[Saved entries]
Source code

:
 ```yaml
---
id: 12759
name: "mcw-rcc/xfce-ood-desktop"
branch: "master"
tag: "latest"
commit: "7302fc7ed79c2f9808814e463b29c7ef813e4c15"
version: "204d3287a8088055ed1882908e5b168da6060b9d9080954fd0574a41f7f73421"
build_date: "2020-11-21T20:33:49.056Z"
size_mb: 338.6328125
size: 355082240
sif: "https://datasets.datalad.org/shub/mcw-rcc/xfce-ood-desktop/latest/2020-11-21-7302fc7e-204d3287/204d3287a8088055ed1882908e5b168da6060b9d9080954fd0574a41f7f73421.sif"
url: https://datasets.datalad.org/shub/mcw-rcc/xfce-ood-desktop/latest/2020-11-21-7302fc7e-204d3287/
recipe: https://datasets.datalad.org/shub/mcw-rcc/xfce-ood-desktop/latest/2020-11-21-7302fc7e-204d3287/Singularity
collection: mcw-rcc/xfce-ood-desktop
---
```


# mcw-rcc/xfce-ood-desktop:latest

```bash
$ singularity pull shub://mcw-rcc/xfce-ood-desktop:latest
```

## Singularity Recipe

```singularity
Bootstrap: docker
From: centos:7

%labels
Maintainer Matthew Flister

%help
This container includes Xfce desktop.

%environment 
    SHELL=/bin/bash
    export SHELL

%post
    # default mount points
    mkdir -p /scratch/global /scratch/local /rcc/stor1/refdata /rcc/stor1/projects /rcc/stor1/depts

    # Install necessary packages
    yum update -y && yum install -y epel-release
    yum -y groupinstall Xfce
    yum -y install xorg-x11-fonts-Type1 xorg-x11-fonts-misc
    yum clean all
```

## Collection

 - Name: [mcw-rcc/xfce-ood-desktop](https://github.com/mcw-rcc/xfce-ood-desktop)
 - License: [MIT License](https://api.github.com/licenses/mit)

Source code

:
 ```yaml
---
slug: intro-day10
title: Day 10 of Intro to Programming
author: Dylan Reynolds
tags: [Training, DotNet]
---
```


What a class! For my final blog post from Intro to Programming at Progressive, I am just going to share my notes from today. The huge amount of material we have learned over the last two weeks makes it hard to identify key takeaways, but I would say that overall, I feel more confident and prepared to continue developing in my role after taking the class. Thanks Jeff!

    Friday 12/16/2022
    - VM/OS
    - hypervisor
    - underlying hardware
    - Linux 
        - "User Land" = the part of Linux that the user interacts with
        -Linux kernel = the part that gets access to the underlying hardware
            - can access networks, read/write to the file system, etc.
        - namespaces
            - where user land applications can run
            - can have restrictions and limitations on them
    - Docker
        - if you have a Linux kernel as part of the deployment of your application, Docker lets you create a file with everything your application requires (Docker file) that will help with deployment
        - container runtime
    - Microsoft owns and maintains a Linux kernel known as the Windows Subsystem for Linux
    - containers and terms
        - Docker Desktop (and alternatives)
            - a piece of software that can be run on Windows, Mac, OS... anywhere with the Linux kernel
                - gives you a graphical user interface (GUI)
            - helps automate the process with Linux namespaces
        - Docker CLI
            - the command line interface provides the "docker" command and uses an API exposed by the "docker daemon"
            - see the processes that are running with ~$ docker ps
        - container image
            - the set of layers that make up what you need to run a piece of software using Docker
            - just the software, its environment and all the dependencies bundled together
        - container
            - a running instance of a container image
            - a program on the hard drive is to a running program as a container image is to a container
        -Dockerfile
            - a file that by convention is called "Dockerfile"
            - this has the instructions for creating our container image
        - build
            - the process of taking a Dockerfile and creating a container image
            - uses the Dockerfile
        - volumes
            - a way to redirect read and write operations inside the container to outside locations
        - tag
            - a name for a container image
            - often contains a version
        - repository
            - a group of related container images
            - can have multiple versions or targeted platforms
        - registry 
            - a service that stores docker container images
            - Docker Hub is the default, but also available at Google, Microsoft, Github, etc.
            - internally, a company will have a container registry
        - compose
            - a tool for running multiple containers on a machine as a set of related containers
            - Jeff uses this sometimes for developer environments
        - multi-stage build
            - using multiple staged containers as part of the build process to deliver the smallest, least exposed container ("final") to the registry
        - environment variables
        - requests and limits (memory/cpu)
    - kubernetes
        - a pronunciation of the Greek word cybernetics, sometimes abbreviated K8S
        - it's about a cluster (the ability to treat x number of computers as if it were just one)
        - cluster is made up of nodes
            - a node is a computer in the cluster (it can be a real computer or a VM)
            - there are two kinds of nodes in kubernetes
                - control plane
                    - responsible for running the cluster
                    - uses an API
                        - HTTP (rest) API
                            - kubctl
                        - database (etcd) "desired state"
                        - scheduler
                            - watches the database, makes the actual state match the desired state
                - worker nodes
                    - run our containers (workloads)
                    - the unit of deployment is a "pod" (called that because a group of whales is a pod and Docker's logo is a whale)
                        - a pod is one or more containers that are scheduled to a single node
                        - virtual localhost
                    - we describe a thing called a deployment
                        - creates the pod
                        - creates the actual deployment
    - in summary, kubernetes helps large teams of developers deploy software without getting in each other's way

EXERCISE DETAILS: Copy each line of the data that includes the word "underlying".

WRITTEN RESPONSE:
    - underlying hardware
        -Linux kernel = the part that gets access to the underlying hardware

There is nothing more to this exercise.